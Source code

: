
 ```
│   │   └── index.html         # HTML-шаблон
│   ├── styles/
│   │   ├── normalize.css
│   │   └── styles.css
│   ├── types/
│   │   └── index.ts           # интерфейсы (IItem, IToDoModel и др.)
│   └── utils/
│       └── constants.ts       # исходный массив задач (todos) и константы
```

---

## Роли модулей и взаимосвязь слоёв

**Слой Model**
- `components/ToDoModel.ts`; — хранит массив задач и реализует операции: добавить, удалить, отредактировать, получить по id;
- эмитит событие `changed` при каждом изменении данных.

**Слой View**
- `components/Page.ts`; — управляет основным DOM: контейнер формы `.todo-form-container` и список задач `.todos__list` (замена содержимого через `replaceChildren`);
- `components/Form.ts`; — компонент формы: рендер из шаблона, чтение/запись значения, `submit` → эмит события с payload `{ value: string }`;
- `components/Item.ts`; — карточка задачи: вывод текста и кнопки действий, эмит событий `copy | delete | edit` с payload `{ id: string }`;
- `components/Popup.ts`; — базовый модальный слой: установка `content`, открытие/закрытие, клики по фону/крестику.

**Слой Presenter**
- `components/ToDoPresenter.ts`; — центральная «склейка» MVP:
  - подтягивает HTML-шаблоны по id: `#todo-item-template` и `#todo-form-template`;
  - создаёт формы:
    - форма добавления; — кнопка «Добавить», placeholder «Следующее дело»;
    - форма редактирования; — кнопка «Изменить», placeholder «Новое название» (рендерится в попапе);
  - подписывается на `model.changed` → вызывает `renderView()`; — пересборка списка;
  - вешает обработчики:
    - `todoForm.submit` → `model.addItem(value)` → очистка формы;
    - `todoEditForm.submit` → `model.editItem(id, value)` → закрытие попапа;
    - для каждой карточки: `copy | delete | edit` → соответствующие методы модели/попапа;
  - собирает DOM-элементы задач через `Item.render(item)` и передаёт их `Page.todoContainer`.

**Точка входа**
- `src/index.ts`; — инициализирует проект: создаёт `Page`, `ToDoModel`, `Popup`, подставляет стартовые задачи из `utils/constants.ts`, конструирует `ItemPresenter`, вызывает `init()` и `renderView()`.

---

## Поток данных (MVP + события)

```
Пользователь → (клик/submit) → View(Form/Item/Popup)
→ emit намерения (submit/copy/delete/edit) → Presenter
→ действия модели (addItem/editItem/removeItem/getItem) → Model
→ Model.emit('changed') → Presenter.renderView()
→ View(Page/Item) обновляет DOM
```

- **Directions for this task**: Which lines of the records hold the string "задачи"? Copy each one.

- **Answer section**:
- `components/Item.ts`; — карточка задачи: вывод текста и кнопки действий, эмит событий `copy | delete | edit` с payload `{ id: string }`;
- `src/index.ts`; — инициализирует проект: создаёт `Page`, `ToDoModel`, `Popup`, подставляет стартовые задачи из `utils/constants.ts`, конструирует `ItemPresenter`, вызывает `init()` и `renderView()`.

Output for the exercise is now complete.